• How to complete this task
Provide only the number of lines below in which the string "ยมใช" occurs.

• Task material
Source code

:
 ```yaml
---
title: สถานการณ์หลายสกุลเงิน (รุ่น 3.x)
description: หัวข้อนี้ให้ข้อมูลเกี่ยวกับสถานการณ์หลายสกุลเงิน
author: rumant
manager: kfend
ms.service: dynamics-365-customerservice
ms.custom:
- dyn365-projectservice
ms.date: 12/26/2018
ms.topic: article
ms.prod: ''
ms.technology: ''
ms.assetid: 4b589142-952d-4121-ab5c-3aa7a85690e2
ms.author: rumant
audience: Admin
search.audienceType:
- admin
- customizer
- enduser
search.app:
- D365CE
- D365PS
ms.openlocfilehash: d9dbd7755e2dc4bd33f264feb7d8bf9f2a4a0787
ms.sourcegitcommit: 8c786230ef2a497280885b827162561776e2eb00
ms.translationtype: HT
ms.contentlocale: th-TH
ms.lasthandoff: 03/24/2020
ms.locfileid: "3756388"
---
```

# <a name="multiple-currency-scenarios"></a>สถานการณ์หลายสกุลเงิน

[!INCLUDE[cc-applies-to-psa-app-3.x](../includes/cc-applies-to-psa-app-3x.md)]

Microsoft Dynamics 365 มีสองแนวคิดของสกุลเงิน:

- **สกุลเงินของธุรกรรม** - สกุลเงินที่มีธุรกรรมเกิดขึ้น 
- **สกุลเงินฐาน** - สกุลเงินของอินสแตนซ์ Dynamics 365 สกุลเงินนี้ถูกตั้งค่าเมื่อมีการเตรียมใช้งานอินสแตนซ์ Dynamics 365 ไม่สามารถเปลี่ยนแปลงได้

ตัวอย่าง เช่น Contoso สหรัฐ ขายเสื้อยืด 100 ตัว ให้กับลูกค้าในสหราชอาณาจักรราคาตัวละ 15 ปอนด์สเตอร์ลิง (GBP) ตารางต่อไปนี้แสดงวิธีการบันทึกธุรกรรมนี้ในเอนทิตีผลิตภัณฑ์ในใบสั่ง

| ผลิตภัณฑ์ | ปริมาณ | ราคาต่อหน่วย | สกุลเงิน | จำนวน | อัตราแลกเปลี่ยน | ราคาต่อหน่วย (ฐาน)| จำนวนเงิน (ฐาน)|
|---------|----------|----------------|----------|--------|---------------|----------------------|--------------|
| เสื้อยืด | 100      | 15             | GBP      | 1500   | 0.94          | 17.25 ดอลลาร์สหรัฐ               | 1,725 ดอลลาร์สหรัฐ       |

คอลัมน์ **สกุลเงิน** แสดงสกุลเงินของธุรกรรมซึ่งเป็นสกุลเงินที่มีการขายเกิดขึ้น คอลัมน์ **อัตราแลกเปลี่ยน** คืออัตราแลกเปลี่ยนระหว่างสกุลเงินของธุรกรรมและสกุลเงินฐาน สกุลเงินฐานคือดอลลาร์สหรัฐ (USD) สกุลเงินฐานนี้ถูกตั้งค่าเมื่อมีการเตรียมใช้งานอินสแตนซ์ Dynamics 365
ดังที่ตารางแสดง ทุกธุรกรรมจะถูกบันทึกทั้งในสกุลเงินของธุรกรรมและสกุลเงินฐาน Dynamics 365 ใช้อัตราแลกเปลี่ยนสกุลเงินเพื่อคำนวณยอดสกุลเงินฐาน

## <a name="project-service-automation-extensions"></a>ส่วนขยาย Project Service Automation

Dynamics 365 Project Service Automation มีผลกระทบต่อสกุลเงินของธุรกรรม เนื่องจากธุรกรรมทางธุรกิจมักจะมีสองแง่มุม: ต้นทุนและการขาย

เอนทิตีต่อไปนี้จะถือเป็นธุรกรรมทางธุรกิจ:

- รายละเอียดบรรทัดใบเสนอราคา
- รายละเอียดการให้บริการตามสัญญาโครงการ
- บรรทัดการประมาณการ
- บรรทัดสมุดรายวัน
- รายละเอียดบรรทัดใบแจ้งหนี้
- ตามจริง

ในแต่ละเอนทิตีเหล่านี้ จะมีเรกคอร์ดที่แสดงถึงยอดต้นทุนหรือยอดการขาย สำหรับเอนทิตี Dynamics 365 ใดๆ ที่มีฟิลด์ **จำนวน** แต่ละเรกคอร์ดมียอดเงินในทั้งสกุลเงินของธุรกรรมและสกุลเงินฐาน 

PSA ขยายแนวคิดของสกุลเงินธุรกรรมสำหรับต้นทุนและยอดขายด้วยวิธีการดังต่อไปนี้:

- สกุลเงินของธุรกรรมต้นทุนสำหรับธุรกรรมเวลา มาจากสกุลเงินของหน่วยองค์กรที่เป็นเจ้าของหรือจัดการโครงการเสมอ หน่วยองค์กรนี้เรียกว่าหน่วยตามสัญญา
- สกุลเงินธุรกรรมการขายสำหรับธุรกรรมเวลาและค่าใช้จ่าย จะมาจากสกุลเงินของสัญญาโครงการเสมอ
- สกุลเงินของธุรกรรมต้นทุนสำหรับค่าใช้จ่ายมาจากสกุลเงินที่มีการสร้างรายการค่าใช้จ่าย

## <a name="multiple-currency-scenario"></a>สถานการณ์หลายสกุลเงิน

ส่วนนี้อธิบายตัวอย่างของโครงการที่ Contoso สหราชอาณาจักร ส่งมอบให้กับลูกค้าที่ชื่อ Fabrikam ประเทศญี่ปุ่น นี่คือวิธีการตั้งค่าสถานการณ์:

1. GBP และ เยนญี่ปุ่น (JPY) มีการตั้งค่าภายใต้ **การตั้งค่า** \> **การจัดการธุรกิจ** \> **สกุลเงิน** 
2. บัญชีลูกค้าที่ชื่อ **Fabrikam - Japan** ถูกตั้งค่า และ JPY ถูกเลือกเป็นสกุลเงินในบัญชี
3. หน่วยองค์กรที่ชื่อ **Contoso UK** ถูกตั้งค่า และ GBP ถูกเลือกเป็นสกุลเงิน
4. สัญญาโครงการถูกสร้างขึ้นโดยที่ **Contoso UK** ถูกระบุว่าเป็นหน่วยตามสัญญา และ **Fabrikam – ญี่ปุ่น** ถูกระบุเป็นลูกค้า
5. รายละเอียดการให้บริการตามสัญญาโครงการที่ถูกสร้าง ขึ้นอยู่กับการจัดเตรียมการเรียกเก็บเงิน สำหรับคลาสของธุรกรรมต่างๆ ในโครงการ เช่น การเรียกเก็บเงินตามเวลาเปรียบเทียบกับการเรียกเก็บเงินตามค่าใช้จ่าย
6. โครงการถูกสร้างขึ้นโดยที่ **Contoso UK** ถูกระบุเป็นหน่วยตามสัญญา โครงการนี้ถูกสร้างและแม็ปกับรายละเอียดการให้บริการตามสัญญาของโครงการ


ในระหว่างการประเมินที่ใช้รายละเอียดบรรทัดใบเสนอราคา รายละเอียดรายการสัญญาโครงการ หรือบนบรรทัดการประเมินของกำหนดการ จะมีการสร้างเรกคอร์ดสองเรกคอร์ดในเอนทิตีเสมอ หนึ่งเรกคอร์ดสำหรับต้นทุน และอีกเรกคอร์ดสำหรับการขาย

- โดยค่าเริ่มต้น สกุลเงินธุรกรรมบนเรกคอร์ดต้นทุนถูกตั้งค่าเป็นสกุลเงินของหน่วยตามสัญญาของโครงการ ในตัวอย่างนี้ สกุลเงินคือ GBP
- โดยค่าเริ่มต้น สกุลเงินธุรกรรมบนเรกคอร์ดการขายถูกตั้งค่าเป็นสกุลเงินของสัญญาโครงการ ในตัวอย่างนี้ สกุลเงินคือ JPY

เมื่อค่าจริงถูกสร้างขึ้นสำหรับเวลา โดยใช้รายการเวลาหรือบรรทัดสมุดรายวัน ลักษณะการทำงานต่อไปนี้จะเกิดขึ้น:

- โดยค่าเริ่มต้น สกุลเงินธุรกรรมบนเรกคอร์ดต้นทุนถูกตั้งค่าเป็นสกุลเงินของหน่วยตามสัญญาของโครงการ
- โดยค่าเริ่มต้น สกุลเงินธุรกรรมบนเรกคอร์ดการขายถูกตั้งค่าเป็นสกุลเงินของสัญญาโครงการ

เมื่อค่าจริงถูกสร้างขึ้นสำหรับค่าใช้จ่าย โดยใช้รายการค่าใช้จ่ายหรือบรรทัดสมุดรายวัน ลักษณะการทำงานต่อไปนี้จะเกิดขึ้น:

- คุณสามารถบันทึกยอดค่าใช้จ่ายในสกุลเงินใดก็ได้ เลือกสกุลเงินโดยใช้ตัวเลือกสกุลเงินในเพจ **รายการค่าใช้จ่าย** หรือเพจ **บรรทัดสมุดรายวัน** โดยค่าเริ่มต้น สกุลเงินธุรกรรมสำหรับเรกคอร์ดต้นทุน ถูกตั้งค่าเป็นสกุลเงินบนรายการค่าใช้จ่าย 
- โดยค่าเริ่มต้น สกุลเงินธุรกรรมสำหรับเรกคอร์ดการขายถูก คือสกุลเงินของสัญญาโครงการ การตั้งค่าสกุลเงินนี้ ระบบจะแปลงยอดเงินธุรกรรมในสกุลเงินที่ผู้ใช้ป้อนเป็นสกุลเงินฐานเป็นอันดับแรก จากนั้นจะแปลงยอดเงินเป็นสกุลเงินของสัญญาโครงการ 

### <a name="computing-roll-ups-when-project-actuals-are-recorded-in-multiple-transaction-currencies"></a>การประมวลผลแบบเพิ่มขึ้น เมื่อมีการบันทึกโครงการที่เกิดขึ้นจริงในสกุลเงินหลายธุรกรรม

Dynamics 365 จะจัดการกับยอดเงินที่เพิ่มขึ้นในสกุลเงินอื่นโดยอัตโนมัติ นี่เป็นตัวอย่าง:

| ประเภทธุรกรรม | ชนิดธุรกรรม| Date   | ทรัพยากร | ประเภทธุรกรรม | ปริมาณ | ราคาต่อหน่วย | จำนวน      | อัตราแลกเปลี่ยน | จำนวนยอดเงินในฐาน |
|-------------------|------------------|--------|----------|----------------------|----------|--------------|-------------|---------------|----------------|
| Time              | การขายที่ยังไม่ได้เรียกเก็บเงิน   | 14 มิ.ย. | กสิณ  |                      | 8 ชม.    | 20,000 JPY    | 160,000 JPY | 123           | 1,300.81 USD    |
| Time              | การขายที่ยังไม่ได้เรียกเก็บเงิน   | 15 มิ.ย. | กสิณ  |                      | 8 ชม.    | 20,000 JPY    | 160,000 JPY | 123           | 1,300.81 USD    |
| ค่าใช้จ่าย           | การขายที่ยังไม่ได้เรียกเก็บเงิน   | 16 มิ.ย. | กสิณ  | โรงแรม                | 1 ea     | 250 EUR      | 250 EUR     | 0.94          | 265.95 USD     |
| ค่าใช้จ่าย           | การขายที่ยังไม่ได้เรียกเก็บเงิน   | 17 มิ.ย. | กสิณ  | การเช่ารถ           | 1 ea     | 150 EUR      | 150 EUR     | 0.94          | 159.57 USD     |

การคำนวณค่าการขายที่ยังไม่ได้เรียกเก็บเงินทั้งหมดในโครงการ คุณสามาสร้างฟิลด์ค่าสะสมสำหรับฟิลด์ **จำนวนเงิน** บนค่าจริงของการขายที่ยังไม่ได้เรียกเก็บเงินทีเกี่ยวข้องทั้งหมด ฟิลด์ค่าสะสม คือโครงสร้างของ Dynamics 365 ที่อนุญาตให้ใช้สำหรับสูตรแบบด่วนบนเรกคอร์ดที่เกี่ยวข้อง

• Answer space
2